"Buy and hold" is a myth and dangerous lie

by Trivirus

Arguably the greatest piece of propaganda perpetrated upon retail investors (such as you and me).
The first is that if “buy and hold” were so great, why do institutional investors, who have been working in finance their whole careers, choose to sell assets when the market is near or recently surpassed its peak? Words mean nothing, actions say everything.
You MUST realize, contrary to what your broker/advisor says, that if the big money is selling, the price plummets, and you’re left holding the bag. Why would you VOLUNTARILY soak up the damage to your portfolio while they bag the money? You’d have to wait years to recover the original price you paid.
The fact is bubble economies are becoming more and not less dangerous and prone to severe corrections. We had the stock market crash of 1987 (23% decline in one-two days), the Nikkei decline (almost 80% over 5 years, which it still hasn’t recovered fully), the Nasdaq bubble, the housing bubble, the Shanghai Stock market crash in 2015 (lost 47% in half a hear, still hasn’t recovered fully), etc.

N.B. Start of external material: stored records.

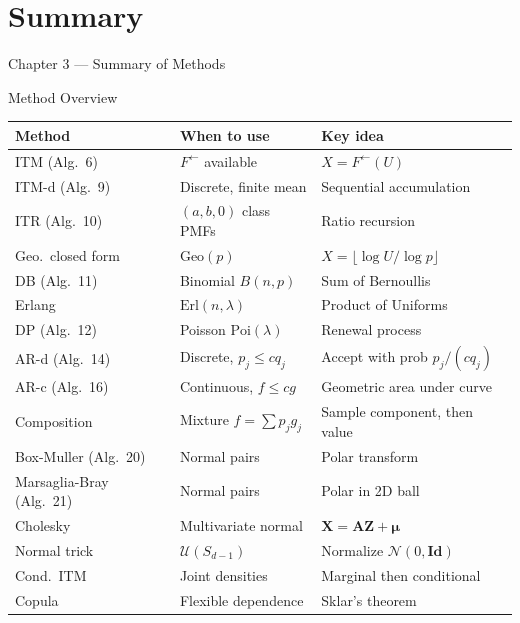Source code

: \documentclass[aspectratio=169,10pt]{beamer}
\newcommand{\UU}{\mathcal{U}}
\newcommand{\NN}{\mathcal{N}}
\begin{document}
\section{Summary}

\begin{frame}[allowframebreaks]{Chapter 3 --- Summary of Methods}
  \begin{block}{Method Overview}
    \begin{tabular}{@{}lll@{}}
      \toprule
      Method & When to use & Key idea \\
      \midrule
      ITM (Alg.\ 6) & $F^{\leftarrow}$ available & $X = F^{\leftarrow}(U)$ \\
      ITM-d (Alg.\ 9) & Discrete, finite mean & Sequential accumulation \\
      ITR (Alg.\ 10) & $(a,b,0)$ class PMFs & Ratio recursion \\
      Geo.\ closed form & $\mathrm{Geo}(p)$ & $X=\lfloor\log U/\log p\rfloor$ \\
      DB (Alg.\ 11) & Binomial $B(n,p)$ & Sum of Bernoullis \\
      Erlang & $\mathrm{Erl}(n,\lambda)$ & Product of Uniforms \\
      DP (Alg.\ 12) & Poisson $\mathrm{Poi}(\lambda)$ & Renewal process \\
      AR-d (Alg.\ 14) & Discrete, $p_j\le cq_j$ & Accept with prob $p_j/(cq_j)$ \\
      AR-c (Alg.\ 16) & Continuous, $f\le cg$ & Geometric area under curve \\
      Composition & Mixture $f=\sum p_j g_j$ & Sample component, then value \\
      Box-Muller (Alg.\ 20) & Normal pairs & Polar transform \\
      Marsaglia-Bray (Alg.\ 21) & Normal pairs & Polar in 2D ball \\
      Cholesky & Multivariate normal & $\mathbf{X}=\mathbf{A}\mathbf{Z}+\boldsymbol{\mu}$ \\
      Normal trick & $\UU(S_{d-1})$ & Normalize $\NN(0,\mathbf{Id})$ \\
      Cond.\ ITM & Joint densities & Marginal then conditional \\
      Copula & Flexible dependence & Sklar's theorem \\
      \bottomrule
    \end{tabular}
  \end{block}


\end{frame}
\end{document}
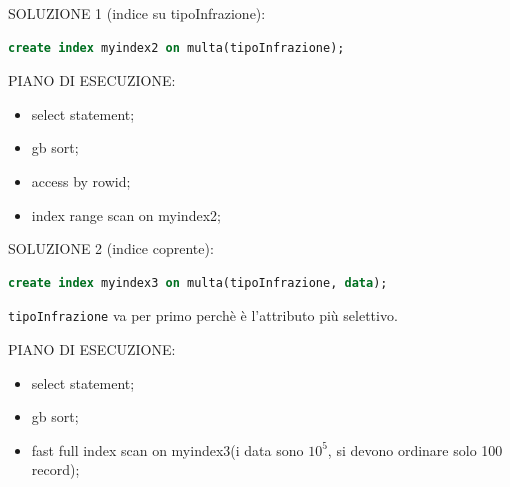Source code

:\documentclass[12pt]{article}
\begin{document}
\begin{example}{}{}
    SOLUZIONE 1 (indice su tipoInfrazione):
\begin{lstlisting}[language=sql]
create index myindex2 on multa(tipoInfrazione);
\end{lstlisting}
    PIANO DI ESECUZIONE:
    \begin{itemize}
        \item select statement;
        \item gb sort;
        \item access by rowid;
        \item index range scan on myindex2;
    \end{itemize}

    SOLUZIONE 2 (indice coprente):
\begin{lstlisting}[language=sql]
create index myindex3 on multa(tipoInfrazione, data);
\end{lstlisting}
    \texttt{tipoInfrazione} va per primo perch\`e \`e l'attributo pi\`u selettivo.
    
    PIANO DI ESECUZIONE:
    \begin{itemize}
        \item select statement;
        \item gb sort;
        \item fast full index scan on myindex3(i data sono $10^{5}$, si devono ordinare solo 100 record);
    \end{itemize}
\end{example}
\end{document}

To understand why this is happening, you need to look at the underlying causes – debt deflation, the erosion of the middle class, the jobs crisis, record inequality, and quantitative easing/ZIRP on a scale never seen before in thousands of years (which inflates bubble economies all the more so).
From WW2 to roughly 1975, the middle class in Western countries saw unprecedented increases in their standards of living. They were also saving a decent amount of their income to weather economic recessions. Since then, the combination of offshoring, deregulation, public sector cuts, the rise of finance (FIRE) sector as a % of overall growth, automation, increased healthcare costs, and increased amounts of household debt to fund “lifestyle payments” hollowed out the working class. They can no longer buy the things they want (only what they need) without jeopardizing their budgets.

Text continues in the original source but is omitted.